▶ What needs to be done: In the entries below, find the line containing "Titanochelon & 16". Write out that line and all lines after it, exactly, and nothing else.

▶ Material to process:
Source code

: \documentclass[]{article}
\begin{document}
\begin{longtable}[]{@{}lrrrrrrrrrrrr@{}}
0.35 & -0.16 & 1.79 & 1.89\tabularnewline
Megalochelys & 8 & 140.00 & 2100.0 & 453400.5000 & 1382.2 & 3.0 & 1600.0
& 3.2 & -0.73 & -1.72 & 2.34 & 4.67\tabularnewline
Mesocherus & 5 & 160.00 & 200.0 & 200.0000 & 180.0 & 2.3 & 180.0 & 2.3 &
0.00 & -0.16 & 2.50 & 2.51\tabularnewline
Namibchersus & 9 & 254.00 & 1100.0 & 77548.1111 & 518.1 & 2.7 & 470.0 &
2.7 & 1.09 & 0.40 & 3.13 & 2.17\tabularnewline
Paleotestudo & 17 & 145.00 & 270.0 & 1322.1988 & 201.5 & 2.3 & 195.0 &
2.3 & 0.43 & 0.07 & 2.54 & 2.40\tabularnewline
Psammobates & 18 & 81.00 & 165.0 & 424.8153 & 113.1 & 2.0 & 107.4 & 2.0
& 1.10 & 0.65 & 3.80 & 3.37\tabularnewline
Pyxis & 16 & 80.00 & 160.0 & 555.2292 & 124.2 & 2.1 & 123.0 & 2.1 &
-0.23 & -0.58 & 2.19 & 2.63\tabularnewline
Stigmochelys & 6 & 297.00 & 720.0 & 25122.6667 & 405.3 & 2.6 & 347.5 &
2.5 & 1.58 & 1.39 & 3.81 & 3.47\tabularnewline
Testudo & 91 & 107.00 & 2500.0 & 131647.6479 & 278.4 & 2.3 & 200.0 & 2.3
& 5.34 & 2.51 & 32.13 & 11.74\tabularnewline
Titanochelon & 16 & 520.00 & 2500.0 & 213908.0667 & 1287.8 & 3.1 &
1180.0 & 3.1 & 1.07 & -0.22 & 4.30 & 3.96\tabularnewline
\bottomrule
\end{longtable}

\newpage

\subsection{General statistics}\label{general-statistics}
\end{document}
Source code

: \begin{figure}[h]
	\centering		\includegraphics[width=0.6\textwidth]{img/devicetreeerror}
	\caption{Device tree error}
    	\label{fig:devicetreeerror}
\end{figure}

▶ Exercise answer:
Titanochelon & 16 & 520.00 & 2500.0 & 213908.0667 & 1287.8 & 3.1 &
1180.0 & 3.1 & 1.07 & -0.22 & 4.30 & 3.96\tabularnewline
\bottomrule
\end{longtable}

\newpage

\subsection{General statistics}\label{general-statistics}
\end{document}
Source code

: \begin{figure}[h]
	\centering		\includegraphics[width=0.6\textwidth]{img/devicetreeerror}
	\caption{Device tree error}
    	\label{fig:devicetreeerror}
\end{figure}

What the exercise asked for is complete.